Aim of the task
Every record below is to be retyped exactly, with any pictures left out.

Available data
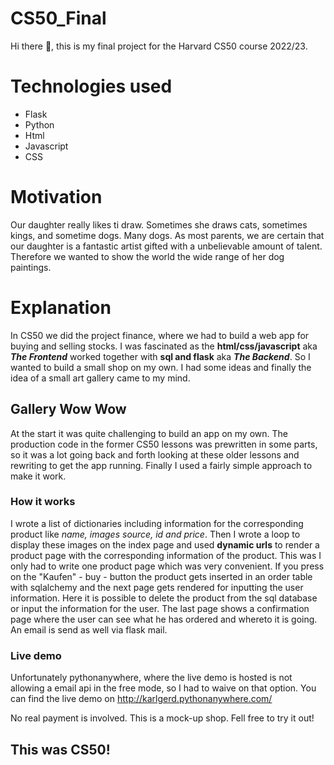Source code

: # CS50_Final

Hi there 👋, this is my final project for the Harvard CS50 course 2022/23.

# Technologies used
* Flask
* Python
* Html
* Javascript
* CSS

# Motivation

Our daughter really likes ti draw. Sometimes she draws cats, sometimes kings, and sometime dogs. Many dogs.
As most parents, we are certain that our daughter is a fantastic artist gifted with a unbelievable amount of talent.
Therefore we wanted to show the world the wide range of her dog paintings.

# Explanation

In CS50 we did the project finance, where we had to build a web app for buying and selling stocks. I was fascinated as the **html/css/javascript** aka ***The Frontend*** worked together with **sql and flask** aka ***The Backend***.
So I wanted to build a small shop on my own. I had some ideas and finally the idea of a small art gallery came to my mind.

## Gallery Wow Wow
At the start it was quite challenging to build an app on my own. The production code in the former CS50 lessons was prewritten in some parts, so it was a
lot going back and forth looking at these older lessons and rewriting to get the app running. Finally I used a fairly simple approach to make it work.

### How it works
I wrote a list of dictionaries including information for the corresponding product like *name, images source, id and price*.
Then I wrote a loop to display these images on the index page and used **dynamic urls** to render a product page with the corresponding
information of the product. This was I only had to write one product page which was very convenient.
If you press on the "Kaufen" - buy - button the product gets inserted in an order table with sqlalchemy and the next page gets rendered for inputting the user information. Here it is possible to delete the product from the sql database or input the information for the user.
The last page shows a confirmation page where the user can see what he has ordered and whereto it is going. An email is send as well via flask mail.

### Live demo
Unfortunately pythonanywhere, where the live demo is hosted is not allowing a email api in the free mode, so I had to
waive on that option. You can find the live demo on
http://karlgerd.pythonanywhere.com/

No real payment is involved. This is a mock-up shop.
Fell free to try it out!

## This was CS50!
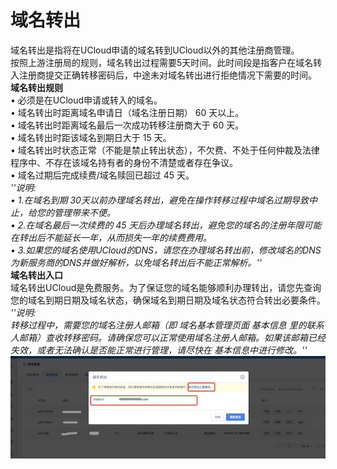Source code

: 

# 域名转出

域名转出是指将在UCloud申请的域名转到UCloud以外的其他注册商管理。  
按照上游注册局的规则，域名转出过程需要5天时间。此时间段是指客户在域名转入注册商提交正确转移密码后，中途未对域名转出进行拒绝情况下需要的时间。  
**域名转出规则**  
• 必须是在UCloud申请或转入的域名。  
• 域名转出时距离域名申请日（域名注册日期） 60 天以上。  
• 域名转出时距离域名最后一次成功转移注册商大于 60 天。  
• 域名转出时距该域名到期日大于 15 天。  
• 域名转出时状态正常（不能是禁止转出状态），不欠费、不处于任何仲裁及法律程序中、不存在该域名持有者的身份不清楚或者存在争议。  
• 域名过期后完成续费/域名赎回已超过 45 天。  
*''说明:  
• 1.在域名到期 30天以前办理域名转出，避免在操作转移过程中域名过期导致中止，给您的管理带来不便。  
• 2.在域名最后一次续费的 45 天后办理域名转出，避免您的域名的注册年限可能在转出后不能延长一年，从而损失一年的续费费用。  
•
3.如果您的域名使用UCloud的DNS，请您在办理域名转出前，修改域名的DNS为新服务商的DNS并做好解析，以免域名转出后不能正常解析。''*  
**域名转出入口**  
域名转出UCloud是免费服务。为了保证您的域名能够顺利办理转出，请您先查询您的域名到期日期及域名状态，确保域名到期日期及域名状态符合转出必要条件。  
*''说明:  
转移过程中，需要您的域名注册人邮箱（即 域名基本管理页面 基本信息
里的联系人邮箱）查收转移密码。请确保您可以正常使用域名注册人邮箱。如果该邮箱已经失效，或者无法确认是否能正常进行管理，请尽快在
基本信息中进行修改。''*  
![](/images/transfer/4.png)
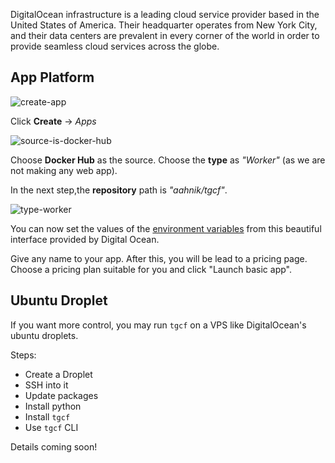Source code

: DigitalOcean infrastructure is a leading cloud service provider based in the United States of America. Their headquarter operates from New York City, and their data centers are prevalent in every corner of the world in order to provide seamless cloud services across the globe.


## App Platform


![create-app](https://user-images.githubusercontent.com/66209958/113475188-aab3a200-9491-11eb-8649-9c4111d05a1b.png)

Click **Create** -> *Apps*


![source-is-docker-hub](https://user-images.githubusercontent.com/66209958/113475207-c1f28f80-9491-11eb-84d1-5b90e6a4ee3c.png)

Choose **Docker Hub** as the source.
Choose the **type** as _"Worker"_ (as we are not making any web app).

In the next step,the **repository** path is _"aahnik/tgcf"_.

![type-worker](https://user-images.githubusercontent.com/66209958/113475243-fbc39600-9491-11eb-9c2e-96fb0487d43d.png)

You can now set the values of the [environment variables](https://github.com/aahnik/tgcf/wiki/Environment-Variables) from this beautiful interface provided by Digital Ocean.


Give any name to your app. After this, you will be lead to a pricing page. Choose a pricing plan suitable for you and click "Launch basic app".



## Ubuntu Droplet

If you want more control, you may run `tgcf` on a VPS like DigitalOcean's ubuntu droplets.

Steps:
- Create a Droplet
- SSH into it
- Update packages
- Install python
- Install `tgcf`
- Use `tgcf` CLI

Details coming soon!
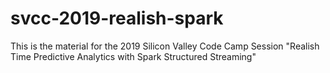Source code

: # svcc-2019-realish-spark
This is the material for the 2019 Silicon Valley Code Camp Session "Realish Time Predictive Analytics with Spark Structured Streaming"
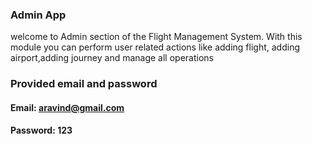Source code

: ### Admin App

welcome to Admin section of the Flight Management System. With this module you can perform user related actions like adding flight, adding airport,adding journey and manage all operations

### Provided email and password
#### Email: aravind@gmail.com
#### Password: 123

Task answer
Source code

: # CS50_Final

Hi there 👋, this is my final project for the Harvard CS50 course 2022/23.

# Technologies used
* Flask
* Python
* Html
* Javascript
* CSS

# Motivation

Our daughter really likes ti draw. Sometimes she draws cats, sometimes kings, and sometime dogs. Many dogs.
As most parents, we are certain that our daughter is a fantastic artist gifted with a unbelievable amount of talent.
Therefore we wanted to show the world the wide range of her dog paintings.

# Explanation

In CS50 we did the project finance, where we had to build a web app for buying and selling stocks. I was fascinated as the **html/css/javascript** aka ***The Frontend*** worked together with **sql and flask** aka ***The Backend***.
So I wanted to build a small shop on my own. I had some ideas and finally the idea of a small art gallery came to my mind.

## Gallery Wow Wow
At the start it was quite challenging to build an app on my own. The production code in the former CS50 lessons was prewritten in some parts, so it was a
lot going back and forth looking at these older lessons and rewriting to get the app running. Finally I used a fairly simple approach to make it work.

### How it works
I wrote a list of dictionaries including information for the corresponding product like *name, images source, id and price*.
Then I wrote a loop to display these images on the index page and used **dynamic urls** to render a product page with the corresponding
information of the product. This was I only had to write one product page which was very convenient.
If you press on the "Kaufen" - buy - button the product gets inserted in an order table with sqlalchemy and the next page gets rendered for inputting the user information. Here it is possible to delete the product from the sql database or input the information for the user.
The last page shows a confirmation page where the user can see what he has ordered and whereto it is going. An email is send as well via flask mail.

### Live demo
Unfortunately pythonanywhere, where the live demo is hosted is not allowing a email api in the free mode, so I had to
waive on that option. You can find the live demo on
http://karlgerd.pythonanywhere.com/

No real payment is involved. This is a mock-up shop.
Fell free to try it out!

## This was CS50!
Source code

: 

# 域名转出

域名转出是指将在UCloud申请的域名转到UCloud以外的其他注册商管理。  
按照上游注册局的规则，域名转出过程需要5天时间。此时间段是指客户在域名转入注册商提交正确转移密码后，中途未对域名转出进行拒绝情况下需要的时间。  
**域名转出规则**  
• 必须是在UCloud申请或转入的域名。  
• 域名转出时距离域名申请日（域名注册日期） 60 天以上。  
• 域名转出时距离域名最后一次成功转移注册商大于 60 天。  
• 域名转出时距该域名到期日大于 15 天。  
• 域名转出时状态正常（不能是禁止转出状态），不欠费、不处于任何仲裁及法律程序中、不存在该域名持有者的身份不清楚或者存在争议。  
• 域名过期后完成续费/域名赎回已超过 45 天。  
*''说明:  
• 1.在域名到期 30天以前办理域名转出，避免在操作转移过程中域名过期导致中止，给您的管理带来不便。  
• 2.在域名最后一次续费的 45 天后办理域名转出，避免您的域名的注册年限可能在转出后不能延长一年，从而损失一年的续费费用。  
•
3.如果您的域名使用UCloud的DNS，请您在办理域名转出前，修改域名的DNS为新服务商的DNS并做好解析，以免域名转出后不能正常解析。''*  
**域名转出入口**  
域名转出UCloud是免费服务。为了保证您的域名能够顺利办理转出，请您先查询您的域名到期日期及域名状态，确保域名到期日期及域名状态符合转出必要条件。  
*''说明:  
转移过程中，需要您的域名注册人邮箱（即 域名基本管理页面 基本信息
里的联系人邮箱）查收转移密码。请确保您可以正常使用域名注册人邮箱。如果该邮箱已经失效，或者无法确认是否能正常进行管理，请尽快在
基本信息中进行修改。''*  
![](/images/transfer/4.png)
Source code

: DigitalOcean infrastructure is a leading cloud service provider based in the United States of America. Their headquarter operates from New York City, and their data centers are prevalent in every corner of the world in order to provide seamless cloud services across the globe.


## App Platform


![create-app](https://user-images.githubusercontent.com/66209958/113475188-aab3a200-9491-11eb-8649-9c4111d05a1b.png)

Click **Create** -> *Apps*


![source-is-docker-hub](https://user-images.githubusercontent.com/66209958/113475207-c1f28f80-9491-11eb-84d1-5b90e6a4ee3c.png)

Choose **Docker Hub** as the source.
Choose the **type** as _"Worker"_ (as we are not making any web app).

In the next step,the **repository** path is _"aahnik/tgcf"_.

![type-worker](https://user-images.githubusercontent.com/66209958/113475243-fbc39600-9491-11eb-9c2e-96fb0487d43d.png)

You can now set the values of the [environment variables](https://github.com/aahnik/tgcf/wiki/Environment-Variables) from this beautiful interface provided by Digital Ocean.


Give any name to your app. After this, you will be lead to a pricing page. Choose a pricing plan suitable for you and click "Launch basic app".



## Ubuntu Droplet

If you want more control, you may run `tgcf` on a VPS like DigitalOcean's ubuntu droplets.

Steps:
- Create a Droplet
- SSH into it
- Update packages
- Install python
- Install `tgcf`
- Use `tgcf` CLI

Details coming soon!
Source code

: # svcc-2019-realish-spark
This is the material for the 2019 Silicon Valley Code Camp Session "Realish Time Predictive Analytics with Spark Structured Streaming"
Source code

: ### Admin App

welcome to Admin section of the Flight Management System. With this module you can perform user related actions like adding flight, adding airport,adding journey and manage all operations

### Provided email and password
#### Email: aravind@gmail.com
#### Password: 123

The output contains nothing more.